Das Mannheimer Barockschloss und der Ehrenhof bei blauem Himmel.

Long-term research strategy

Understanding societal resilience in times of crises

The MCCR will be a long-term collaborative platform to study societal resilience on the individual level (in both a household and political context) and its complex interaction with policies and institutions in times of crises. To gain a deep and comprehensive understanding of these interactions, researchers from different disciplines need a long-term collaborative platform. Based on such a platform, they can develop innovative methods inspired by the latest developments in data science and make use of these methods to answer pressing substantive questions on societal resilience.

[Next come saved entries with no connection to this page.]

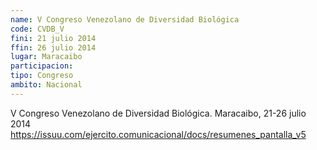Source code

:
 ```yaml
---
name: V Congreso Venezolano de Diversidad Biológica
code: CVDB_V
fini: 21 julio 2014
ffin: 26 julio 2014
lugar: Maracaibo
participacion:
tipo: Congreso
ambito: Nacional
---
```


V Congreso Venezolano de Diversidad Biológica. Maracaibo, 21-26 julio 2014
https://issuu.com/ejercito.comunicacional/docs/resumenes_pantalla_v5

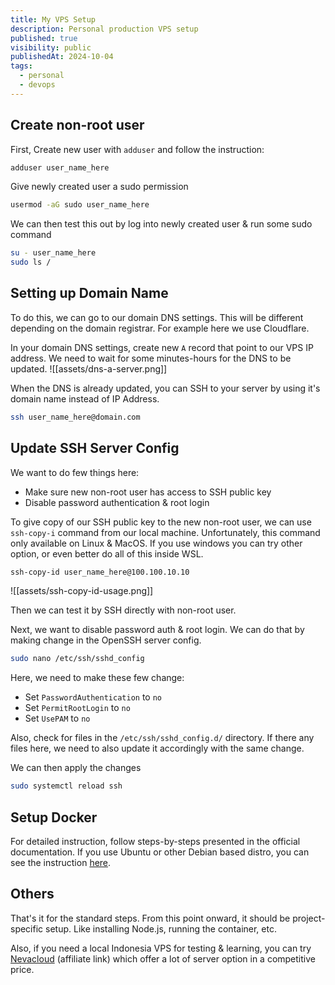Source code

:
 ```yaml
---
title: My VPS Setup
description: Personal production VPS setup
published: true
visibility: public
publishedAt: 2024-10-04
tags:
  - personal
  - devops
---
```

## Create non-root user

First, Create new user with `adduser` and follow the instruction:
```bash
adduser user_name_here
```
Give newly created user a sudo permission
```bash
usermod -aG sudo user_name_here
```
We can then test this out by log into newly created user & run some sudo command
```bash
su - user_name_here
sudo ls /
```

## Setting up Domain Name

To do this, we can go to our domain DNS settings. This will be different depending on the domain registrar. For example here we use Cloudflare.

In your domain DNS settings, create new `A` record that point to our VPS IP address. We need to wait for some minutes-hours for the DNS to be updated.
![[assets/dns-a-server.png]]

When the DNS is already updated, you can SSH to your server by using it's domain name instead of IP Address.
```bash
ssh user_name_here@domain.com
```

## Update SSH Server Config
We want to do few things here:
- Make sure new non-root user has access to SSH public key
- Disable password authentication & root login 

To give copy of our SSH public key to the new non-root user, we can use `ssh-copy-i` command from our local machine. Unfortunately, this command only available on Linux & MacOS. If you use windows you can try other option, or even better do all of this inside WSL.
```bash
ssh-copy-id user_name_here@100.100.10.10
```
![[assets/ssh-copy-id-usage.png]]

Then we can test it by SSH directly with non-root user.

Next, we want to disable password auth & root login. We can do that by making change in the OpenSSH server config.
```bash
sudo nano /etc/ssh/sshd_config
```

Here, we need to make these few change:
- Set `PasswordAuthentication` to `no`
- Set `PermitRootLogin` to `no`
- Set `UsePAM` to `no`

Also, check for files in the `/etc/ssh/sshd_config.d/` directory. If there any files here, we need to also update it accordingly with the same change.

We can then apply the changes
```bash
sudo systemctl reload ssh
```

## Setup Docker
For detailed instruction, follow steps-by-steps presented in the official documentation. If you use Ubuntu or other Debian based distro, you can see the instruction [here](https://docs.docker.com/engine/install/ubuntu/#install-using-the-repository).

## Others
That's it for the standard steps. From this point onward, it should be project-specific setup. Like installing Node.js, running the container, etc. 

Also, if you need a local Indonesia VPS for testing & learning, you can try [Nevacloud](https://nevacloud.com/?ref=rulasfia) (affiliate link) which offer a lot of server option in a competitive price.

Novel and better research instruments

Such an intensive, long-lasting multidisciplinary collaboration based on overlapping, complementary research questions and usage of data sources and methods will not only yield a gain in knowledge on societal resilience. It will also lead to increasing the quality and availability of research instruments to study resilience. The production of knowledge and research instruments by these collaborative efforts will strongly exceed the sum of research outputs by individual, solitary projects which focus on particular aspects of societal resilience.

Multidisciplinary collaboration

The MCCR will foster multidisciplinary research on the relationship between resilience of individuals in a household and family context, their role as citizens in democratic policy making, and the development of policies and institutions for resilient societies in times of crises by deliberate collaboration between projects areas A, B, C and D over time.

Collaboration over time

During the first years, MCCR projects will focus on the resilience of specific actors and policies during specific crises. Then, the focus will increasingly move towards analyzing the interaction of multiple heterogeneous crises and their effects on resilience on various societal levels. Ultimately, we will study the effect of multiple, heterogeneous crises on the interaction of policies and societal actors and their resulting resilience in different societal spheres which critically shapes the resilience of society as a whole.

To achieve such a comprehensive explanation of societal resilience, projects will initiate early collaboration across project areas, intensifying multidisciplinary research over time, and ultimately aim for interdisciplinary collaboration. The long-term goal of the MCCR is to study the interaction of institutions and policies (area D) with resilience on the individual level in both the sphere of health, decision-making, and well-being (area B) and in the political sphere as democratic citizens (area C). Finally, the interactions between all three spheres in times of crises and their implications for resilience will be studied comprehensively.

Research sprints

The MCCR will continuously monitor societal developments to identify crisis situations which require explanation and, at the same time, offer promising research opportunities. Like the Mannheim Corona Study in 2020 (https://www.uni-mannheim.de/en/gip/corona-study/), the MCCR will assemble researchers in special research sprints (a discussion of our research-sprint concept follows below) to examine crisis situations. With its advanced research methods, the MCCR will contribute to explaining crisis situations more quickly and in more detail taking into account the highly dynamic development and heterogenous effects of crises.

Ultimately, a better understanding of crisis situations will enable more effective policy responses that increase societal resilience. In anticipation of crisis-laden times ahead where challenging situations meet limited resources, research in this direction is of great relevance.